*** Opening Exercise material ***

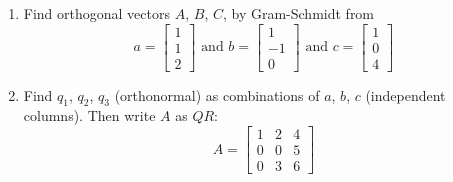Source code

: \begin{enumerate}[label=(\alph*)]
    \item Find orthogonal vectors $A$, $B$, $C$, by Gram-Schmidt from
        \begin{equation}
            a =
            \begin{bmatrix}
                1       \\
                1       \\
                2
            \end{bmatrix}
            \text{ and } 
            b =
            \begin{bmatrix}
                1       \\
                -1      \\
                0
            \end{bmatrix}
            \text{ and } 
            c =
            \begin{bmatrix}
                1       \\
                0      \\
                4
            \end{bmatrix}
        \end{equation}
    \item Find $q_{1}$, $q_{2}$, $q_{3}$ (orthonormal) as combinations of
        $a$, $b$, $c$ (independent columns). Then write $A$ as $QR$:
        \begin{equation}
            A   = 
            \begin{bmatrix}
                1   &   2   &   4   \\
                0   &   0   &   5   \\
                0   &   3   &   6
            \end{bmatrix}
        \end{equation}
\end{enumerate}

*** Closing Exercise material ***

* Problem
Whenever the word "enumerate" shows up in a line of the entries above, copy that line.

* The answer
: \begin{enumerate}[label=(\alph*)]
\end{enumerate}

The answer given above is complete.